--- Exercise goal ---
For the entries below, the expected answer is the line with "Цель и задача", the line with "## Техническая сторона", and every line between them, exactly as written, and nothing more.

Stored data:
+ + +
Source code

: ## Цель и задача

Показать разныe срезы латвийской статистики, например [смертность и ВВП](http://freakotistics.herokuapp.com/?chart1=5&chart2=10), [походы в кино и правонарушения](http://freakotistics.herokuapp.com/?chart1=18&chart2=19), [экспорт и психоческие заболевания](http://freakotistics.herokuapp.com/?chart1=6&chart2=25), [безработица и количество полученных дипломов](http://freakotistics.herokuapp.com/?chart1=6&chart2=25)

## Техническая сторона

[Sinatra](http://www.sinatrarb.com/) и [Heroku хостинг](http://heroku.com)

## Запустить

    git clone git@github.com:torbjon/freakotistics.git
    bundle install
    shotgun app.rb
+ + +
--- Answer space ---
: ## Цель и задача

Показать разныe срезы латвийской статистики, например [смертность и ВВП](http://freakotistics.herokuapp.com/?chart1=5&chart2=10), [походы в кино и правонарушения](http://freakotistics.herokuapp.com/?chart1=18&chart2=19), [экспорт и психоческие заболевания](http://freakotistics.herokuapp.com/?chart1=6&chart2=25), [безработица и количество полученных дипломов](http://freakotistics.herokuapp.com/?chart1=6&chart2=25)

## Техническая сторона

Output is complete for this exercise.